Exercise directions: With the pictures set aside, return the lines below exactly, beginning at the first and ending at the line containing "### Summary".

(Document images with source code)
┄┄┄┄┄┄
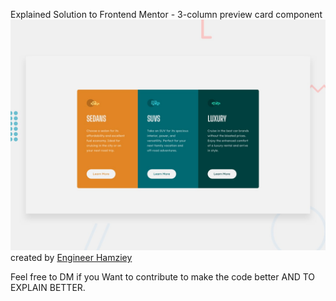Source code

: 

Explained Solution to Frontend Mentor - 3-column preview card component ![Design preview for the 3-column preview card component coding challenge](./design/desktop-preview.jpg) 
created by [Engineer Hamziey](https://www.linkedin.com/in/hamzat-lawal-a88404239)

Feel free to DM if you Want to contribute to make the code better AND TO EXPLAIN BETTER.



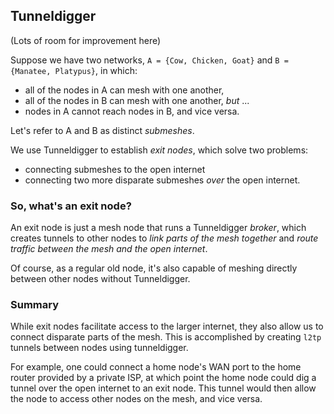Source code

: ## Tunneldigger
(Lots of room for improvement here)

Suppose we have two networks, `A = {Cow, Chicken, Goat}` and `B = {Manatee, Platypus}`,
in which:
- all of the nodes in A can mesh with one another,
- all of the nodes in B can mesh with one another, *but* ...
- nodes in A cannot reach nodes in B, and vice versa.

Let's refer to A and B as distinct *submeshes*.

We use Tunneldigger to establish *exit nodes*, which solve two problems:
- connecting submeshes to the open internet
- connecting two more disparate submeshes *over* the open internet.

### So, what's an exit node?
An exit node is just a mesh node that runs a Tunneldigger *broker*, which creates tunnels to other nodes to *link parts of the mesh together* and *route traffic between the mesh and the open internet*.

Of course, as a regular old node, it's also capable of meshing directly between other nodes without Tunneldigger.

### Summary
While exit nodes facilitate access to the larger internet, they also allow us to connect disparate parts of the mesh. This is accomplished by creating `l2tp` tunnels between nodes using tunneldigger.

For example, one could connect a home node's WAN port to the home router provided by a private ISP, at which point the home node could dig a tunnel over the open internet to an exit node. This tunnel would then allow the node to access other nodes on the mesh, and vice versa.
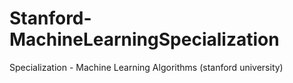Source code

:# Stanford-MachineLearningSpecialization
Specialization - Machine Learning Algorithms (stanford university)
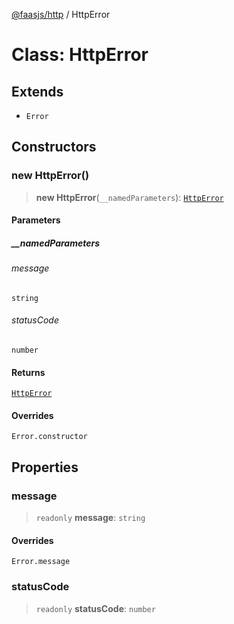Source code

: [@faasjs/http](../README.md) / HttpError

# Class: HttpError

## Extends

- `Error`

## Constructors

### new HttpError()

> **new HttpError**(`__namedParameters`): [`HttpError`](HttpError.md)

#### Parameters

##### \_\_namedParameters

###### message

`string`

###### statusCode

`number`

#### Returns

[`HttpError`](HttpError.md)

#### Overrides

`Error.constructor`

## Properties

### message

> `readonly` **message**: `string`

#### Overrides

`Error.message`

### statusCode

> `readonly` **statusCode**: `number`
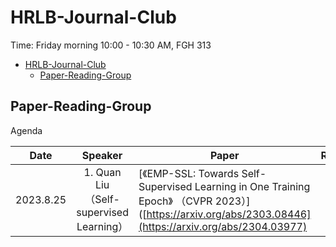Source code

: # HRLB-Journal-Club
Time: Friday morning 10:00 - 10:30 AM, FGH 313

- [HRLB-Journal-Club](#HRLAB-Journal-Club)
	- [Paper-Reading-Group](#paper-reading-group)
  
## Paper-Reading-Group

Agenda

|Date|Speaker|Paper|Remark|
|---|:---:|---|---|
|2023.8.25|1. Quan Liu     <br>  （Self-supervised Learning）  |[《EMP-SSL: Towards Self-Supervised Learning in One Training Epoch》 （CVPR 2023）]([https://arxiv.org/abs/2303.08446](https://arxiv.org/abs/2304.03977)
┄┄┄┄┄┄
Solved exercise:
Source code

: 

Explained Solution to Frontend Mentor - 3-column preview card component ![Design preview for the 3-column preview card component coding challenge](./design/desktop-preview.jpg) 
created by [Engineer Hamziey](https://www.linkedin.com/in/hamzat-lawal-a88404239)

Feel free to DM if you Want to contribute to make the code better AND TO EXPLAIN BETTER.



Source code

: ## Tunneldigger
(Lots of room for improvement here)

Suppose we have two networks, `A = {Cow, Chicken, Goat}` and `B = {Manatee, Platypus}`,
in which:
- all of the nodes in A can mesh with one another,
- all of the nodes in B can mesh with one another, *but* ...
- nodes in A cannot reach nodes in B, and vice versa.

Let's refer to A and B as distinct *submeshes*.

We use Tunneldigger to establish *exit nodes*, which solve two problems:
- connecting submeshes to the open internet
- connecting two more disparate submeshes *over* the open internet.

### So, what's an exit node?
An exit node is just a mesh node that runs a Tunneldigger *broker*, which creates tunnels to other nodes to *link parts of the mesh together* and *route traffic between the mesh and the open internet*.

Of course, as a regular old node, it's also capable of meshing directly between other nodes without Tunneldigger.

### Summary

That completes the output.